▶ _ABOUT THIS EXERCISE_
What is needed is an exact copy of all the entries.

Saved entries
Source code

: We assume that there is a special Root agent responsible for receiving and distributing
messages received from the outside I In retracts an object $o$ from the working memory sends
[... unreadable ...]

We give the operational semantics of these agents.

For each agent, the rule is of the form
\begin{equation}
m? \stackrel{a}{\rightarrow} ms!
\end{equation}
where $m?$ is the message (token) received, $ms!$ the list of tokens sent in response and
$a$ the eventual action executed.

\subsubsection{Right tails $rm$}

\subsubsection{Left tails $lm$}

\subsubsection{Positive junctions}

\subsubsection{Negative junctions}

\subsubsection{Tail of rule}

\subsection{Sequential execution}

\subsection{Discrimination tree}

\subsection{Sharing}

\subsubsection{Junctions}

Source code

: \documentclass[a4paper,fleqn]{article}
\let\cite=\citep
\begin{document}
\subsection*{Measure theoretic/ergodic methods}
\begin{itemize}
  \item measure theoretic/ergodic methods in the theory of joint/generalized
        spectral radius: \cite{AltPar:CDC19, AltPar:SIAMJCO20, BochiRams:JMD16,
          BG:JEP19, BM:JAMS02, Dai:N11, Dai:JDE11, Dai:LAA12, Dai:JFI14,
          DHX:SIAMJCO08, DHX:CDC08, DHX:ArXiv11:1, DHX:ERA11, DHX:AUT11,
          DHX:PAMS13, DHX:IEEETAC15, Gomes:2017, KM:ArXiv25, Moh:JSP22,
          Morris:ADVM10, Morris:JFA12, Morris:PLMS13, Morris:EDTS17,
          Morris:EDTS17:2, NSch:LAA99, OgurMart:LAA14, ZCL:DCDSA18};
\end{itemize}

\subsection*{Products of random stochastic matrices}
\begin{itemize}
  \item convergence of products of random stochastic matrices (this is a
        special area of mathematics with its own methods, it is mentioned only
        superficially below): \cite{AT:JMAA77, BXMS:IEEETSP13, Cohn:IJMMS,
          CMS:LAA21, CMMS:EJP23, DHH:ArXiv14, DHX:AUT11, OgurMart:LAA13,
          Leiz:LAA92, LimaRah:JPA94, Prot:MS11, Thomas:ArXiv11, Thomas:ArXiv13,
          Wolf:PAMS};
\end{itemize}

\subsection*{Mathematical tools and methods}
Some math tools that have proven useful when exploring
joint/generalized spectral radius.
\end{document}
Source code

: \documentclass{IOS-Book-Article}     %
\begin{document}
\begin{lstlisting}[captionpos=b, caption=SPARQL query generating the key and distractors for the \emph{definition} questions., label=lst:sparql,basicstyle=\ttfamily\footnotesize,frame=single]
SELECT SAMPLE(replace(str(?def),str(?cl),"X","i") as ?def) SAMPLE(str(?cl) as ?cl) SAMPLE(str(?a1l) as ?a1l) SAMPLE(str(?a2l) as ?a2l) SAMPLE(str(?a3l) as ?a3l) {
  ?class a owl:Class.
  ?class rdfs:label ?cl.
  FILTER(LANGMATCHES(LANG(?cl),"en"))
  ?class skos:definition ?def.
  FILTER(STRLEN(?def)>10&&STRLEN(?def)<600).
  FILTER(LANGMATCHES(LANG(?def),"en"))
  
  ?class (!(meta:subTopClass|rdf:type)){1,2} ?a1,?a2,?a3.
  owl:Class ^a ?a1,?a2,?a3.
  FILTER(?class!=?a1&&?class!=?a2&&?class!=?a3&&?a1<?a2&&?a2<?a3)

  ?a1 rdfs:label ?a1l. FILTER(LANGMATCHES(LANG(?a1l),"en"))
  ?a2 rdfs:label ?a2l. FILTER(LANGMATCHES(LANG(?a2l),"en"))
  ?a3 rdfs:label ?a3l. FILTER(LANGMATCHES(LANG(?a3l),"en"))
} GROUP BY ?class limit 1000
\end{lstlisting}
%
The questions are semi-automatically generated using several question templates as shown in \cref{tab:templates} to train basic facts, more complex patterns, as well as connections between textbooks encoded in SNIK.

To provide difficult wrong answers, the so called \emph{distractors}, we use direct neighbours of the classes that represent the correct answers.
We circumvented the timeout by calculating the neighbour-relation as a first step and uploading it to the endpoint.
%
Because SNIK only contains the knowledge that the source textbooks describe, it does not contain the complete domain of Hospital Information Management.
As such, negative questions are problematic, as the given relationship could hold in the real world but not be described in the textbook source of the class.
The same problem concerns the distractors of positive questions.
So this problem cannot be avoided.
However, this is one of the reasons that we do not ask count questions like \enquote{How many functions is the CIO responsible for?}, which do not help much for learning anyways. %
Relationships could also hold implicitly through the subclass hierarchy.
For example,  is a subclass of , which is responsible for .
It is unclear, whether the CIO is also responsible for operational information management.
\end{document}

▶ _EXPECTED OUTPUT_
Source code

: We assume that there is a special Root agent responsible for receiving and distributing
messages received from the outside I In retracts an object $o$ from the working memory sends
[... unreadable ...]

We give the operational semantics of these agents.

For each agent, the rule is of the form
\begin{equation}
m? \stackrel{a}{\rightarrow} ms!
\end{equation}
where $m?$ is the message (token) received, $ms!$ the list of tokens sent in response and
$a$ the eventual action executed.

\subsubsection{Right tails $rm$}

\subsubsection{Left tails $lm$}

\subsubsection{Positive junctions}

\subsubsection{Negative junctions}

\subsubsection{Tail of rule}

\subsection{Sequential execution}

\subsection{Discrimination tree}

\subsection{Sharing}

\subsubsection{Junctions}

Source code

: \documentclass[a4paper,fleqn]{article}
\let\cite=\citep
\begin{document}
\subsection*{Measure theoretic/ergodic methods}
\begin{itemize}
  \item measure theoretic/ergodic methods in the theory of joint/generalized
        spectral radius: \cite{AltPar:CDC19, AltPar:SIAMJCO20, BochiRams:JMD16,
          BG:JEP19, BM:JAMS02, Dai:N11, Dai:JDE11, Dai:LAA12, Dai:JFI14,
          DHX:SIAMJCO08, DHX:CDC08, DHX:ArXiv11:1, DHX:ERA11, DHX:AUT11,
          DHX:PAMS13, DHX:IEEETAC15, Gomes:2017, KM:ArXiv25, Moh:JSP22,
          Morris:ADVM10, Morris:JFA12, Morris:PLMS13, Morris:EDTS17,
          Morris:EDTS17:2, NSch:LAA99, OgurMart:LAA14, ZCL:DCDSA18};
\end{itemize}

\subsection*{Products of random stochastic matrices}
\begin{itemize}
  \item convergence of products of random stochastic matrices (this is a
        special area of mathematics with its own methods, it is mentioned only
        superficially below): \cite{AT:JMAA77, BXMS:IEEETSP13, Cohn:IJMMS,
          CMS:LAA21, CMMS:EJP23, DHH:ArXiv14, DHX:AUT11, OgurMart:LAA13,
          Leiz:LAA92, LimaRah:JPA94, Prot:MS11, Thomas:ArXiv11, Thomas:ArXiv13,
          Wolf:PAMS};
\end{itemize}

\subsection*{Mathematical tools and methods}
Some math tools that have proven useful when exploring
joint/generalized spectral radius.
\end{document}
Source code

: \documentclass{IOS-Book-Article}     %
\begin{document}
\begin{lstlisting}[captionpos=b, caption=SPARQL query generating the key and distractors for the \emph{definition} questions., label=lst:sparql,basicstyle=\ttfamily\footnotesize,frame=single]
SELECT SAMPLE(replace(str(?def),str(?cl),"X","i") as ?def) SAMPLE(str(?cl) as ?cl) SAMPLE(str(?a1l) as ?a1l) SAMPLE(str(?a2l) as ?a2l) SAMPLE(str(?a3l) as ?a3l) {
  ?class a owl:Class.
  ?class rdfs:label ?cl.
  FILTER(LANGMATCHES(LANG(?cl),"en"))
  ?class skos:definition ?def.
  FILTER(STRLEN(?def)>10&&STRLEN(?def)<600).
  FILTER(LANGMATCHES(LANG(?def),"en"))
  
  ?class (!(meta:subTopClass|rdf:type)){1,2} ?a1,?a2,?a3.
  owl:Class ^a ?a1,?a2,?a3.
  FILTER(?class!=?a1&&?class!=?a2&&?class!=?a3&&?a1<?a2&&?a2<?a3)

  ?a1 rdfs:label ?a1l. FILTER(LANGMATCHES(LANG(?a1l),"en"))
  ?a2 rdfs:label ?a2l. FILTER(LANGMATCHES(LANG(?a2l),"en"))
  ?a3 rdfs:label ?a3l. FILTER(LANGMATCHES(LANG(?a3l),"en"))
} GROUP BY ?class limit 1000
\end{lstlisting}
%
The questions are semi-automatically generated using several question templates as shown in \cref{tab:templates} to train basic facts, more complex patterns, as well as connections between textbooks encoded in SNIK.

To provide difficult wrong answers, the so called \emph{distractors}, we use direct neighbours of the classes that represent the correct answers.
We circumvented the timeout by calculating the neighbour-relation as a first step and uploading it to the endpoint.
%
Because SNIK only contains the knowledge that the source textbooks describe, it does not contain the complete domain of Hospital Information Management.
As such, negative questions are problematic, as the given relationship could hold in the real world but not be described in the textbook source of the class.
The same problem concerns the distractors of positive questions.
So this problem cannot be avoided.
However, this is one of the reasons that we do not ask count questions like \enquote{How many functions is the CIO responsible for?}, which do not help much for learning anyways. %
Relationships could also hold implicitly through the subclass hierarchy.
For example,  is a subclass of , which is responsible for .
It is unclear, whether the CIO is also responsible for operational information management.
\end{document}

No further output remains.